Assuming E Aeolian, it would be F# locrian.


----------



## alex103188

Trespass said:


> Assuming E Aeolian, it would be F# locrian.


----------



## screamindaemon

Daemon said:


> Drop E !
> 
> Because :
> 
> --------------E | - B - | E - - A - - D - - G - - B - - E
> -------| 8 drop | 7 std | - - SIX STRINGS STANDARD - - |
> 
> 
> 
> for me it's the most interesting to do...



I agree completely. It only makes sense in my mind to use drop E. That's the first thing that came to me head. 

Out of curiosity, is the bottom E of this tuning equivalent to the top string of a bass?


----------



## Winspear

screamindaemon said:


> I agree completely. It only makes sense in my mind to use drop E. That's the first thing that came to me head.
> 
> Out of curiosity, is the bottom E of this tuning equivalent to the top string of a bass?



Not sure if you mean top or bottom - I think of it as bottom. Yes - drop E on an 8 string is the same as the lowest string of a normal bass.


----------



## Cheesebuiscut

screamindaemon said:


> I agree completely. It only makes sense in my mind to use drop E. That's the first thing that came to me head.
> 
> Out of curiosity, is the bottom E of this tuning equivalent to the top string of a bass?



Yes its the same low E on a standard tuned bass, just E 1 octave down.


----------



## vampiregenocide

Lowest I've heard someone get good results on an 8 string drop tuning is Bb I think.


----------



## Winspear

vampiregenocide said:


> Lowest I've heard someone get good results on an 8 string drop tuning is Bb I think.


Like a 5 string bass? Jesus


----------



## Sponge

Drop E is pretty nice sounding and you can always double up and practice with other favorite songs to ge ta good feel of it.

I've got the Intrepid at DGDGDGBE and it'll stay at this tuning. Nice open tuning style for the lower strings and doubling up on octaves for more of the wall of sound type effect, and the standard on the highs so that higher pitched leads are in standard.


----------



## omgmjgg

Sponge said:


> Drop E is pretty nice sounding and you can always double up and practice with other favorite songs to ge ta good feel of it.
> 
> I've got the Intrepid at DGDGDGBE and it'll stay at this tuning. Nice open tuning style for the lower strings and doubling up on octaves for more of the wall of sound type effect, and the standard on the highs so that higher pitched leads are in standard.



that is an interesting tuning, I want to try it out now


----------



## JacksonKE2Shred

Could you use string with a 27 inch scale for drop e with out it being a total mess?


----------



## screamindaemon

With a .80 guage string (thickest guitar string typically found) you could get it to work, though you would have much less tension (14.4 pounds as compared to 16+ pounds on the rest of the strings. But it would suffice.

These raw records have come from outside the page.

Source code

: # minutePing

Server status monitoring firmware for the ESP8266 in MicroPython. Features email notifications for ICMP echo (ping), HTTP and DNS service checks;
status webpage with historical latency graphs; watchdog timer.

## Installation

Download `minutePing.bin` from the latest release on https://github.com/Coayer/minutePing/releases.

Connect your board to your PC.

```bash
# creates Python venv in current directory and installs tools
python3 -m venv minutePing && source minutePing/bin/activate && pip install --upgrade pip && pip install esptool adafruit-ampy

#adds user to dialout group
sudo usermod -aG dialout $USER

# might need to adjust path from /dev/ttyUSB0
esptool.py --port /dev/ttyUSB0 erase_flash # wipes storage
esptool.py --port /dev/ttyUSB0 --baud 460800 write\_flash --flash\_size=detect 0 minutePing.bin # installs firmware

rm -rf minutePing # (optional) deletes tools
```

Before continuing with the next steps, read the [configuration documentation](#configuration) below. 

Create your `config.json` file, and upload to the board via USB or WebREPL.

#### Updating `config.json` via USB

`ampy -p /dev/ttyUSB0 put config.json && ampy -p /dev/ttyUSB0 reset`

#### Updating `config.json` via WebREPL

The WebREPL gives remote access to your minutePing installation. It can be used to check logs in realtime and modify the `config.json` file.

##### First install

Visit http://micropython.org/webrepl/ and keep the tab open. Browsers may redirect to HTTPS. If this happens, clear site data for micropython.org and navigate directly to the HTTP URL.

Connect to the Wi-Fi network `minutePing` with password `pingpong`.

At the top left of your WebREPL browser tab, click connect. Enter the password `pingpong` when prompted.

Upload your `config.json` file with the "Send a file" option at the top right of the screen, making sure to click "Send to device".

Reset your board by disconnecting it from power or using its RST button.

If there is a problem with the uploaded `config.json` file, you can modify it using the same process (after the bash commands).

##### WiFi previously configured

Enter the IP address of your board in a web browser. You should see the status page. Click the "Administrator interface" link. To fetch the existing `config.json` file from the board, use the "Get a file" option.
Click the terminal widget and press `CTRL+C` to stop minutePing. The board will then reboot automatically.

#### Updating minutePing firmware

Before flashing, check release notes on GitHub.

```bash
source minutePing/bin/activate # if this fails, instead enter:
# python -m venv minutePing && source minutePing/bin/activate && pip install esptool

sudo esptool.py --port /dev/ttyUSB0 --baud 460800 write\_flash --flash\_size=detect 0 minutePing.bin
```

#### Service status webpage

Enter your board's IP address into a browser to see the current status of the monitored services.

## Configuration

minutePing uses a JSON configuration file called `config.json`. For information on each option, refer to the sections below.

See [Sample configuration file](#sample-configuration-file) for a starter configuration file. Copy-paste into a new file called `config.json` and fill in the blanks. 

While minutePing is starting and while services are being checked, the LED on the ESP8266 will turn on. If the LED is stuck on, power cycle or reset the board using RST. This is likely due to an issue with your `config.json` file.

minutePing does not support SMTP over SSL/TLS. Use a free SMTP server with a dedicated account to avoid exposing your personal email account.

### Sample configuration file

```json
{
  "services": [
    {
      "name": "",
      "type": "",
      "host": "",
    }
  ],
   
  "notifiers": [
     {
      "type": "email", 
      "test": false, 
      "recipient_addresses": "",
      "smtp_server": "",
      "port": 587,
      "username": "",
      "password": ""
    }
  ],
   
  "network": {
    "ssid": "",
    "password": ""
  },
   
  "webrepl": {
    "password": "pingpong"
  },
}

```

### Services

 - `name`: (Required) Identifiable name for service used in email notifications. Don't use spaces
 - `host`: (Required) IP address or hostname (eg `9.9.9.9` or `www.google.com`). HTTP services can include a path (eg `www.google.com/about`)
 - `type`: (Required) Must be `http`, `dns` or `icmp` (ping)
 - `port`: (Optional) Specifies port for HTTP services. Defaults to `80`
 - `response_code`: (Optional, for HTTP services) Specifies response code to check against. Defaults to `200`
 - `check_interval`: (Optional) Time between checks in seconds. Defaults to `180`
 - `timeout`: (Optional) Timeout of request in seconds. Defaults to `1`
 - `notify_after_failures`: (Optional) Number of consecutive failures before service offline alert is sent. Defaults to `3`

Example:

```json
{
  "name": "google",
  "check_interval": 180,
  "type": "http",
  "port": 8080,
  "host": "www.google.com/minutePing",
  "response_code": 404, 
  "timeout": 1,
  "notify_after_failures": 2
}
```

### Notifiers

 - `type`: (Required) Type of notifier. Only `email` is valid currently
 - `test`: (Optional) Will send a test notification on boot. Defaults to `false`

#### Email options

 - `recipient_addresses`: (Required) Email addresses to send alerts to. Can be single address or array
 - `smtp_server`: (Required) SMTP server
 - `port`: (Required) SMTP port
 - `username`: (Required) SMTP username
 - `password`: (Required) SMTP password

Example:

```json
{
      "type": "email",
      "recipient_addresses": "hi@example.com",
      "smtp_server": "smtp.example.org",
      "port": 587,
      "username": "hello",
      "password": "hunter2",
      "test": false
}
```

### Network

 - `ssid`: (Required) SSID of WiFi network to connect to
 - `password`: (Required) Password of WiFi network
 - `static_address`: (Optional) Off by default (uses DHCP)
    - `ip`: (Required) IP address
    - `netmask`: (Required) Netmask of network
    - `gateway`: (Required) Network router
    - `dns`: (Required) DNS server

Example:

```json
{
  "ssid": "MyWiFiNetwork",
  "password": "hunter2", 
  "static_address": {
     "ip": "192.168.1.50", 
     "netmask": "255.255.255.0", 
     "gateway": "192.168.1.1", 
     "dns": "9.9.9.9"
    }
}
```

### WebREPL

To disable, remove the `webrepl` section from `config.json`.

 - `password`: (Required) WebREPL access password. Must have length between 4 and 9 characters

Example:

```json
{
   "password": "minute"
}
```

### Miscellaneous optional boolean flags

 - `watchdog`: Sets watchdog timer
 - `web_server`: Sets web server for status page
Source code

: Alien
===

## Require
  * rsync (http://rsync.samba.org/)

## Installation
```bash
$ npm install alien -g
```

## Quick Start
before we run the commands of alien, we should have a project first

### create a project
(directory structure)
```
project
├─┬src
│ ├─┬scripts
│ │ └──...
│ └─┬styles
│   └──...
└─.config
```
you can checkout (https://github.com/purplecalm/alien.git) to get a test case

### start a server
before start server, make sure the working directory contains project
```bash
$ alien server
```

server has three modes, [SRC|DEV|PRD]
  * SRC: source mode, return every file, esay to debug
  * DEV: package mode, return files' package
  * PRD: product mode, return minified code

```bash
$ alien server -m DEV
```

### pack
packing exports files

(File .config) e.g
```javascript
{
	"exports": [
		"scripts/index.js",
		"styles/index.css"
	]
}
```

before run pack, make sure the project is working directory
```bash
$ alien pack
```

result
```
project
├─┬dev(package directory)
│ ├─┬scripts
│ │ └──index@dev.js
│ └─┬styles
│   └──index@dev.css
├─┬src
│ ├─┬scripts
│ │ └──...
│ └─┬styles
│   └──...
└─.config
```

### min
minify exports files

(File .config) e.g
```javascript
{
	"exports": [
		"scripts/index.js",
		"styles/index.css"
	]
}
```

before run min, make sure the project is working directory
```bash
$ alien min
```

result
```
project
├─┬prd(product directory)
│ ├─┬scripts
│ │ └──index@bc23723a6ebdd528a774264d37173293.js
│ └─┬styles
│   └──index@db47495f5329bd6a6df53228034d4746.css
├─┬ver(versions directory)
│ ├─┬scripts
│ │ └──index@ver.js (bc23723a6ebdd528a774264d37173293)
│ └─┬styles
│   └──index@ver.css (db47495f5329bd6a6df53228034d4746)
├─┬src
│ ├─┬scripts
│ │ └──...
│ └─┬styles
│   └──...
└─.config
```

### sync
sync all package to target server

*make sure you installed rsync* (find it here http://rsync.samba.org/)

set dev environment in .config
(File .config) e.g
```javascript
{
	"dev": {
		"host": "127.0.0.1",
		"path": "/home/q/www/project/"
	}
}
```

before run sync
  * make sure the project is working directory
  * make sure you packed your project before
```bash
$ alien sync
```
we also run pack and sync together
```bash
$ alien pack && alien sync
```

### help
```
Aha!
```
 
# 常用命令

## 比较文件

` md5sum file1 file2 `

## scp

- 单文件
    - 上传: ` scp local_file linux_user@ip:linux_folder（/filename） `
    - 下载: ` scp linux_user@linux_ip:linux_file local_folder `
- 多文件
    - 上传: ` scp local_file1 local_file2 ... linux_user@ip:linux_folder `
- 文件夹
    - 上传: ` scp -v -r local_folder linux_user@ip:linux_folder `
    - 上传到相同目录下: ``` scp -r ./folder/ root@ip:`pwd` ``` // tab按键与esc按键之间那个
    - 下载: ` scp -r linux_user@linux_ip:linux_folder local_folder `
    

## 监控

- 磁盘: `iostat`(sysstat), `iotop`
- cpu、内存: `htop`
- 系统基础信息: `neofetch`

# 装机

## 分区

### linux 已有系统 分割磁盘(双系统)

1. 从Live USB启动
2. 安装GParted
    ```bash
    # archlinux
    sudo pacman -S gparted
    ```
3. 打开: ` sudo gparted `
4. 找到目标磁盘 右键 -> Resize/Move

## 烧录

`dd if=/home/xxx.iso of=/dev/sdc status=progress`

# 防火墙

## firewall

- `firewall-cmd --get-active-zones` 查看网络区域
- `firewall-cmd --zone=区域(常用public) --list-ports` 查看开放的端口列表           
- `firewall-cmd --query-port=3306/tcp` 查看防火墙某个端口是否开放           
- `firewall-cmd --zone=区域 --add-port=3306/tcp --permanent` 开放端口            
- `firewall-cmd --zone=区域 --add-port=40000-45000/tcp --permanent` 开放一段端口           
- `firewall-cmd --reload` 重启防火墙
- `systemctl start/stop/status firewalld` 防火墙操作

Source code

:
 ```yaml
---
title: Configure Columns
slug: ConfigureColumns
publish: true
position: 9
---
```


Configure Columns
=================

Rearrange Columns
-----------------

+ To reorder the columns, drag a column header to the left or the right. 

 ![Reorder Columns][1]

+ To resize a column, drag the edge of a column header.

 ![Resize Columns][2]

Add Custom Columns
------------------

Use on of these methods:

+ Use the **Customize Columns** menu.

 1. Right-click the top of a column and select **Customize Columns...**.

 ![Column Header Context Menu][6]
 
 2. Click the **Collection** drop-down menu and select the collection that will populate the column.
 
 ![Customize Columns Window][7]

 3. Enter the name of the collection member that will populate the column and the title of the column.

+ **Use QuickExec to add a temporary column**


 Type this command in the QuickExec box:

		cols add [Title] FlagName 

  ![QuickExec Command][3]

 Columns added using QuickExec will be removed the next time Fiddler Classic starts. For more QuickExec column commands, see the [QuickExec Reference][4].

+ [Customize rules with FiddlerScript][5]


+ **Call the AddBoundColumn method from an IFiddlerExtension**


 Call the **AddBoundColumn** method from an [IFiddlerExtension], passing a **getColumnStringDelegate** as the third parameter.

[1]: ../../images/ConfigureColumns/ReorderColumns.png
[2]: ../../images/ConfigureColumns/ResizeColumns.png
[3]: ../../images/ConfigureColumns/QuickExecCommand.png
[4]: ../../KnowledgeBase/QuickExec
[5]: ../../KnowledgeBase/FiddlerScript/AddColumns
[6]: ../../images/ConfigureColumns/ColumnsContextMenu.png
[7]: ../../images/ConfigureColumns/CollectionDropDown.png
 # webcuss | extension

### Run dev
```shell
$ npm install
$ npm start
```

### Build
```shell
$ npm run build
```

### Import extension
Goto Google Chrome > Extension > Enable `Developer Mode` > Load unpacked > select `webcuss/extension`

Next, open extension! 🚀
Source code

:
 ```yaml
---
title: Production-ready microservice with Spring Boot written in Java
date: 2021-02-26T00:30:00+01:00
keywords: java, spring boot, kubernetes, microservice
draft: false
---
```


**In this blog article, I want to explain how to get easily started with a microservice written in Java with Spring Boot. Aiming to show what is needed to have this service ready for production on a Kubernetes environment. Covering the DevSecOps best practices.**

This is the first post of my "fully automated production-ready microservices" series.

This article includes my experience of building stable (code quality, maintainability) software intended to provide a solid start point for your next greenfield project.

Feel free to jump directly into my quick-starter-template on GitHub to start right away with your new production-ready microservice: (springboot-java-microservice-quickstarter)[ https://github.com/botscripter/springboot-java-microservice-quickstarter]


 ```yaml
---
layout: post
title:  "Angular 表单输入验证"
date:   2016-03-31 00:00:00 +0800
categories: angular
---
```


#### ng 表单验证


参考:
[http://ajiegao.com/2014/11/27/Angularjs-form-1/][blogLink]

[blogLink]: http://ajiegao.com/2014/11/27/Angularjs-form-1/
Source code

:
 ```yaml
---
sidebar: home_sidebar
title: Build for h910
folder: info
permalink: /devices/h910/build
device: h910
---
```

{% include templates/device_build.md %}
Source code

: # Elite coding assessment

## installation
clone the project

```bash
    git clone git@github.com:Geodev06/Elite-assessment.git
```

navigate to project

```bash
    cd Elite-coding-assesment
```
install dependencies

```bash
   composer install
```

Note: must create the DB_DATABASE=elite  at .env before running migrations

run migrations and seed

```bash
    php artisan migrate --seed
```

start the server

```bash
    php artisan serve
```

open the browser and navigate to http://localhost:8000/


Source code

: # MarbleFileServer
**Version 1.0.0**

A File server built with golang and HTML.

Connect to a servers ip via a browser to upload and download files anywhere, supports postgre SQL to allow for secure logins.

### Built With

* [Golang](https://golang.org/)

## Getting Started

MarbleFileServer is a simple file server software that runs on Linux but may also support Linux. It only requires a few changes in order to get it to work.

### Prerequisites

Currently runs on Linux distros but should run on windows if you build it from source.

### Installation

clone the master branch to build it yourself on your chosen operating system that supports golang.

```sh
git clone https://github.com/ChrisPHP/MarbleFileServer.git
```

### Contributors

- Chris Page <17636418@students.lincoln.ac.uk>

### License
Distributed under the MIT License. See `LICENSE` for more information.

You can get thicker guitar strings or bass strings to offset the tension issue though.

I went through this thought process too, but I opted for the 28.625 length to get an even tension across the fretboard.


----------



## AATTWDIS

I think I like it B standard with a Drop E OR Drop G# with a low D#.


----------



## vampiregenocide

Dead By April use drop G on an 8 string.


----------



## Xiphos68

vampiregenocide said:


> Dead By April use drop G on an 8 string.


That wouldn't be dropped that would be tuned up a half - step.


----------



## JettL

hey i play six string in CGCFAD how could i use that tuning in 8 string form


----------



## jerome snail

DGCGCFAD


----------



## Customisbetter

JacksonKE2Shred said:


> Could you use string with a 27 inch scale for drop e with out it being a total mess?



Tosin's RG2228 is tuned this way. hear for yourself


----------



## Antimatter

JettL said:


> hey i play six string in CGCFAD how could i use that tuning in 8 string form


 
Well, you could do as that guy up there said with the DGCGCFAD, or maybe you could have an extra higher string and a lower one, and go with GCGCFADG. It would be an interesting approach.


----------



## blastbeatdown

what gauge do you guys prefer for drop E on the low string? i'm getting a 28" scale agile soon, what do you think? i'm thinking .080, other than that all i can find is .074 or the .072 that it comes stock with.


----------



## Philligan

Xiphos68 said:


> That wouldn't be dropped that would be tuned up a half - step.



Actually, if I'm not mistaken, man, it would be drop G. Since "standard" 8 tuning is low F#, the 8th string would be tuned up a half step, but the rest of the guitar would be tuned up one and a half steps. So yes, the whole guitar would be tuned up, but it would still be a drop G tuning.

To the OP, drop F# would be: F# C# F# B E a c# f#. Basically, the stock F# is the same, and the rest of the guitar is tuned up one whole step. Drop G would be the same thing, but everything tuned up another half step.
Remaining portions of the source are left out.